Until last year the Nationalists had never won much in Fife apart from the odd council ward and a few regional list seats for Holyrood. But all that changed last year, when they won enough council seats to put them in the driving seat of a ruling coalition on Fife Council and, to put the icing on their political cake, took the first-past-the-post constituency seat at Holyrood of Central Fife (the old constsituency name for Glenrothes) from Labour.
One of the prime reasons for this sudden Nationalist upsurge was that the SNP was now perceived as having become more left-wing than Labour.
More important, however, was that throughout Fife the SNP had put in place a superb vote-gathering machine that made Labour's look as if it had come out of the Ark.
Identifying their voter base, they had also concentrated for three years on converting the 'softer' elements of the Labour vote and the party got its reward last year. Fife, as with other parts of Scotland, had simply lost patience with the Labour-led administration at Holyrood and with its Labour-led council and wanted a change.The Nationalists took massive advantage of Labour's disorganisation.
Labour had been guilty of taking its core vote for granted and simply did not see the Nationalist juggernaut coming until it was too late.
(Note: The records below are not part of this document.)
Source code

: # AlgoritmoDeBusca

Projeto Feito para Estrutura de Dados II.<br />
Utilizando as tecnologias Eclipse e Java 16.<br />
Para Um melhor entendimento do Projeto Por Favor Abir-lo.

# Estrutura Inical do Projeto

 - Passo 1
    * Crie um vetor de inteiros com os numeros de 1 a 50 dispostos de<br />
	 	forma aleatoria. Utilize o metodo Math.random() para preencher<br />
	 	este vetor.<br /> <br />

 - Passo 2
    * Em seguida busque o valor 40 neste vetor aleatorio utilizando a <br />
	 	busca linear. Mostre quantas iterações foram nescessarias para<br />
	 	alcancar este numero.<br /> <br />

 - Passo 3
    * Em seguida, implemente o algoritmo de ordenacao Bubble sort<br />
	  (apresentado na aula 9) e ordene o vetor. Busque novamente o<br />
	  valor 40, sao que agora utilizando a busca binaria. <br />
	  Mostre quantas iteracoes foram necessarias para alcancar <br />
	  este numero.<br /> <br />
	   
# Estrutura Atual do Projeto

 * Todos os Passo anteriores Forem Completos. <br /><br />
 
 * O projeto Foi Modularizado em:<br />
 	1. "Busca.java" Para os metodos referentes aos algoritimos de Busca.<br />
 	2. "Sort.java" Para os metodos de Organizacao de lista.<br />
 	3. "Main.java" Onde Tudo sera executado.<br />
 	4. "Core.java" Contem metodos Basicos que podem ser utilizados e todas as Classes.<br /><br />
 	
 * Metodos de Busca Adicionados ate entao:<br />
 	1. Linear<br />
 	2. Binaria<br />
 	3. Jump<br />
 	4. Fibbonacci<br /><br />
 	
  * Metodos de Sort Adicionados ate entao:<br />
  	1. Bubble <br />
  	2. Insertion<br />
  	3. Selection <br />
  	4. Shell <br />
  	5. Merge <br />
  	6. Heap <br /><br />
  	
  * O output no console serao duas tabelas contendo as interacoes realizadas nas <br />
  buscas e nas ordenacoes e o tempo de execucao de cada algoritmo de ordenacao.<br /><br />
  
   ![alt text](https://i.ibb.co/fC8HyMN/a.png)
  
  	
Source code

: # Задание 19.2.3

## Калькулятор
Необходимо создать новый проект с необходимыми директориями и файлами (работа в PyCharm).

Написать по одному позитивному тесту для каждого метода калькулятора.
With Labour at UK level facing more woes every day and a leaderless party in Scotland, without personality or apparently much purpose, things for Labour in Fife have only got worse. That the crisis-prone Gordon Brown, himself a proud Fifer, is in Downing Street has perhaps become more a source of embarrassment to ordinary Fifers than a proud boast.
The Nationalists, meanwhile, have gone from strength to strength with the Holyrood administration under the cunning Alex Salmond, putting populism first with such policies as a council tax freeze.
Now Labouur faces another crucial Scottish by-election, this time in what many Scots refers to as the 'Kingdom' of Fife, a tribute to the area's sense of history, identity and position on the east coast jutting into the North Sea. Glenrothes, previously called Central Fife, takes its name from the village which became a town in the rush to create post-war new towns.
But it covers several other towns, such as Leven, Methil and Markinch, a host of small villages and even part of Kirkcaldy, Mr Brown's home town.
Glenrothes borders on the Prime Minister's constituency of Kirkcaldy & Cowdenbeath and is about ten miles from his Fife home. It plays host to electronics and offshore supply companies but there are notable pockets of deprivation dotted around the constituency.
Some of the owner-occupied property in less salubrious and out-of the way towns in the consttituency attracts some of the lowest prices in Scotland although just outside in places such as St Andrews there are some of the valuable properties in the country.
Like many areas which knew better days, the constituency has a hard core of unemployed and economically inactive voters, in some areas well above the Scottish average. Local politicians say drug abuse and crime are on the rise.
Politically, the area has always been well to the Left to the point that the former West Fife constituency (abolished in 1974) elected a Communist MP (Willie Gallagher) from 1935 to 1950. Central Fife, the constituency which preceded the present one, was the political home of Willie Hamilton, the fiercely anti-Royalty Labour MP.
The reverses last year for Labour came hard on the heels of the party's loss to the Liberal Democrats in 2006 of Dunfermline and West Fife. The man who carried the can for that was Gordon Brown, blamed by many in the party for appearing to take over the campaign and for being behind the selection of a candidate who was simply not good enough.
That by-election loss was the first real political blow for Mr Brown in Scotland in years and it had come in an area which he and, it is fair to say, most observers, regarded as his political fiefdom. If the bookies are right, he is about to be hit by another massive blow in Fife. This time it could be another nail hammered into his prime ministerial coffin.